WHAT YOU NEED TO DO >> What you return should match the listing exactly, minus its images.

INFORMATION SUPPLIED >>
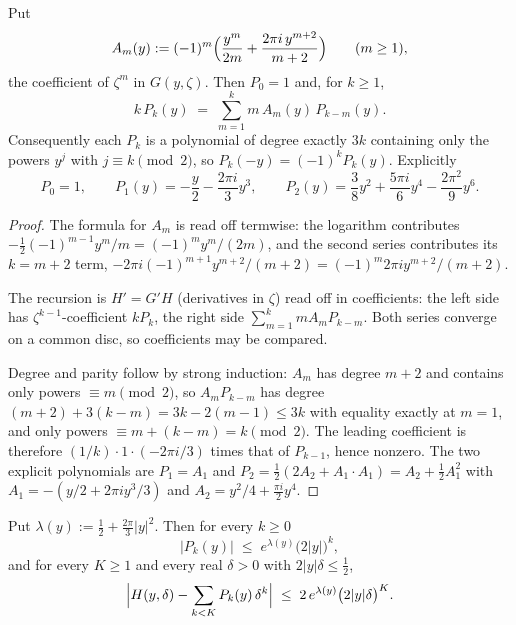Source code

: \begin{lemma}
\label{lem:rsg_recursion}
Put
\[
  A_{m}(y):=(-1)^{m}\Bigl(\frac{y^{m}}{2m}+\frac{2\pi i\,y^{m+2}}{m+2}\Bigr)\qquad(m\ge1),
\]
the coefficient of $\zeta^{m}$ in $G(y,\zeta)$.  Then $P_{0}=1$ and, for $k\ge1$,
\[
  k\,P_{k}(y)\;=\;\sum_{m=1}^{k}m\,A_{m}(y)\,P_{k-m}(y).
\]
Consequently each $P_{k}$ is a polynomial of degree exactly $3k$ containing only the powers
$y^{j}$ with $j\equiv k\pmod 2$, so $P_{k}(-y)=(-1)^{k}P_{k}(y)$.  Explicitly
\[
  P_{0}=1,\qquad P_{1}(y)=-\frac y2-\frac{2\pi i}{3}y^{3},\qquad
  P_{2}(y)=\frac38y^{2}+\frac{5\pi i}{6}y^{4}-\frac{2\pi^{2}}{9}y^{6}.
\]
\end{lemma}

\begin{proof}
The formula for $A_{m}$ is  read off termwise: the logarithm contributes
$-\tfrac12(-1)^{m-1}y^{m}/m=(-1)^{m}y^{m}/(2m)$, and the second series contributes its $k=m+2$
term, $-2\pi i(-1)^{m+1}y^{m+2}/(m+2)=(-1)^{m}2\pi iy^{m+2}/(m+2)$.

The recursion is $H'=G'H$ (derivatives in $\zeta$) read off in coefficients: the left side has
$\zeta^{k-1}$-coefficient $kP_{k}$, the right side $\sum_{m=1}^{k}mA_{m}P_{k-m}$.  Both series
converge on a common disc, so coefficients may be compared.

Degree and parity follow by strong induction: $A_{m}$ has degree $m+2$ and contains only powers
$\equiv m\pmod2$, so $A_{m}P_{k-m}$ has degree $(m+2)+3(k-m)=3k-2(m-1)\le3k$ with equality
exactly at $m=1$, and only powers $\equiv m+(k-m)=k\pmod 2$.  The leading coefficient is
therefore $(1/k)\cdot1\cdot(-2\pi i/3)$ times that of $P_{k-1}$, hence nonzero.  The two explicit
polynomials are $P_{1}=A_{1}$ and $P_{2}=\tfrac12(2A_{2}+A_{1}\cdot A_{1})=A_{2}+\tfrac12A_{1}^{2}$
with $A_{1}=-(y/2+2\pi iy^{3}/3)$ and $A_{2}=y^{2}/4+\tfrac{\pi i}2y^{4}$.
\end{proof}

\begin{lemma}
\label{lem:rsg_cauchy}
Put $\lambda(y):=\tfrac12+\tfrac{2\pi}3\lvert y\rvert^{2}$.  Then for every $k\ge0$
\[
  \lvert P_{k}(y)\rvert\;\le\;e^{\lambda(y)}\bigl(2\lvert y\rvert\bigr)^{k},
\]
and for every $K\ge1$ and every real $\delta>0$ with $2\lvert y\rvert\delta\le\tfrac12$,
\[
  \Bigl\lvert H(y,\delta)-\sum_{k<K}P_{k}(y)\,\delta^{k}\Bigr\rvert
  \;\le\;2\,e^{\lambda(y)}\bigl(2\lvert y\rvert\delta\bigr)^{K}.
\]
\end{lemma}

YOUR SOLUTION >>
Source code

: \begin{lemma}
\label{lem:rsg_recursion}
Put
\[
  A_{m}(y):=(-1)^{m}\Bigl(\frac{y^{m}}{2m}+\frac{2\pi i\,y^{m+2}}{m+2}\Bigr)\qquad(m\ge1),
\]
the coefficient of $\zeta^{m}$ in $G(y,\zeta)$.  Then $P_{0}=1$ and, for $k\ge1$,
\[
  k\,P_{k}(y)\;=\;\sum_{m=1}^{k}m\,A_{m}(y)\,P_{k-m}(y).
\]
Consequently each $P_{k}$ is a polynomial of degree exactly $3k$ containing only the powers
$y^{j}$ with $j\equiv k\pmod 2$, so $P_{k}(-y)=(-1)^{k}P_{k}(y)$.  Explicitly
\[
  P_{0}=1,\qquad P_{1}(y)=-\frac y2-\frac{2\pi i}{3}y^{3},\qquad
  P_{2}(y)=\frac38y^{2}+\frac{5\pi i}{6}y^{4}-\frac{2\pi^{2}}{9}y^{6}.
\]
\end{lemma}

\begin{proof}
The formula for $A_{m}$ is  read off termwise: the logarithm contributes
$-\tfrac12(-1)^{m-1}y^{m}/m=(-1)^{m}y^{m}/(2m)$, and the second series contributes its $k=m+2$
term, $-2\pi i(-1)^{m+1}y^{m+2}/(m+2)=(-1)^{m}2\pi iy^{m+2}/(m+2)$.

The recursion is $H'=G'H$ (derivatives in $\zeta$) read off in coefficients: the left side has
$\zeta^{k-1}$-coefficient $kP_{k}$, the right side $\sum_{m=1}^{k}mA_{m}P_{k-m}$.  Both series
converge on a common disc, so coefficients may be compared.

Degree and parity follow by strong induction: $A_{m}$ has degree $m+2$ and contains only powers
$\equiv m\pmod2$, so $A_{m}P_{k-m}$ has degree $(m+2)+3(k-m)=3k-2(m-1)\le3k$ with equality
exactly at $m=1$, and only powers $\equiv m+(k-m)=k\pmod 2$.  The leading coefficient is
therefore $(1/k)\cdot1\cdot(-2\pi i/3)$ times that of $P_{k-1}$, hence nonzero.  The two explicit
polynomials are $P_{1}=A_{1}$ and $P_{2}=\tfrac12(2A_{2}+A_{1}\cdot A_{1})=A_{2}+\tfrac12A_{1}^{2}$
with $A_{1}=-(y/2+2\pi iy^{3}/3)$ and $A_{2}=y^{2}/4+\tfrac{\pi i}2y^{4}$.
\end{proof}

\begin{lemma}
\label{lem:rsg_cauchy}
Put $\lambda(y):=\tfrac12+\tfrac{2\pi}3\lvert y\rvert^{2}$.  Then for every $k\ge0$
\[
  \lvert P_{k}(y)\rvert\;\le\;e^{\lambda(y)}\bigl(2\lvert y\rvert\bigr)^{k},
\]
and for every $K\ge1$ and every real $\delta>0$ with $2\lvert y\rvert\delta\le\tfrac12$,
\[
  \Bigl\lvert H(y,\delta)-\sum_{k<K}P_{k}(y)\,\delta^{k}\Bigr\rvert
  \;\le\;2\,e^{\lambda(y)}\bigl(2\lvert y\rvert\delta\bigr)^{K}.
\]
\end{lemma}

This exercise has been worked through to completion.